Exercise materials
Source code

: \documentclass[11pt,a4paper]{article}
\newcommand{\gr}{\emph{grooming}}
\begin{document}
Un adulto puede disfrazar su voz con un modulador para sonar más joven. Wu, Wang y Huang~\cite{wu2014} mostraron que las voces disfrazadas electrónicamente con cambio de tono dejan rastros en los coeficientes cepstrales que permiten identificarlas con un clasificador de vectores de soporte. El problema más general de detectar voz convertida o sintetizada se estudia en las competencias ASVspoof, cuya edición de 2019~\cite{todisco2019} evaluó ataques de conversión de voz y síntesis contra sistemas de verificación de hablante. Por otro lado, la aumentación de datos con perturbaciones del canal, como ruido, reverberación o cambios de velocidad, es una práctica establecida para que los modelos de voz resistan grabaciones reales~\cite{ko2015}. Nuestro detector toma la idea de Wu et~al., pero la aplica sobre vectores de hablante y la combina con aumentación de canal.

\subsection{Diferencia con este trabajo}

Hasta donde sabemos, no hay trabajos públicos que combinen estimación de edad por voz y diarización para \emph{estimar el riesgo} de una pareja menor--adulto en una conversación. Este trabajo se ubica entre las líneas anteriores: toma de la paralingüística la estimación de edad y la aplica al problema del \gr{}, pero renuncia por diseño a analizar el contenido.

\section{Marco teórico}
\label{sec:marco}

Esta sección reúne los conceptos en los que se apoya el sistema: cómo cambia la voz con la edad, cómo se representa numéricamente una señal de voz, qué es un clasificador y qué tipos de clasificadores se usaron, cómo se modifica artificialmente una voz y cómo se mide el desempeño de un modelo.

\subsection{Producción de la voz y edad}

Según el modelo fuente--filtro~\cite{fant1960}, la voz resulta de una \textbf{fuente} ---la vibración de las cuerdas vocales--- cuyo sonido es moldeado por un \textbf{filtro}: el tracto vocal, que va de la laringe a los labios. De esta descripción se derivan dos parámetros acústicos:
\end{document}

About this exercise
The complete material should be output once more, word for word.

Result for this task
Source code

: \documentclass[11pt,a4paper]{article}
\newcommand{\gr}{\emph{grooming}}
\begin{document}
Un adulto puede disfrazar su voz con un modulador para sonar más joven. Wu, Wang y Huang~\cite{wu2014} mostraron que las voces disfrazadas electrónicamente con cambio de tono dejan rastros en los coeficientes cepstrales que permiten identificarlas con un clasificador de vectores de soporte. El problema más general de detectar voz convertida o sintetizada se estudia en las competencias ASVspoof, cuya edición de 2019~\cite{todisco2019} evaluó ataques de conversión de voz y síntesis contra sistemas de verificación de hablante. Por otro lado, la aumentación de datos con perturbaciones del canal, como ruido, reverberación o cambios de velocidad, es una práctica establecida para que los modelos de voz resistan grabaciones reales~\cite{ko2015}. Nuestro detector toma la idea de Wu et~al., pero la aplica sobre vectores de hablante y la combina con aumentación de canal.

\subsection{Diferencia con este trabajo}

Hasta donde sabemos, no hay trabajos públicos que combinen estimación de edad por voz y diarización para \emph{estimar el riesgo} de una pareja menor--adulto en una conversación. Este trabajo se ubica entre las líneas anteriores: toma de la paralingüística la estimación de edad y la aplica al problema del \gr{}, pero renuncia por diseño a analizar el contenido.

\section{Marco teórico}
\label{sec:marco}

Esta sección reúne los conceptos en los que se apoya el sistema: cómo cambia la voz con la edad, cómo se representa numéricamente una señal de voz, qué es un clasificador y qué tipos de clasificadores se usaron, cómo se modifica artificialmente una voz y cómo se mide el desempeño de un modelo.

\subsection{Producción de la voz y edad}

Según el modelo fuente--filtro~\cite{fant1960}, la voz resulta de una \textbf{fuente} ---la vibración de las cuerdas vocales--- cuyo sonido es moldeado por un \textbf{filtro}: el tracto vocal, que va de la laringe a los labios. De esta descripción se derivan dos parámetros acústicos:
\end{document}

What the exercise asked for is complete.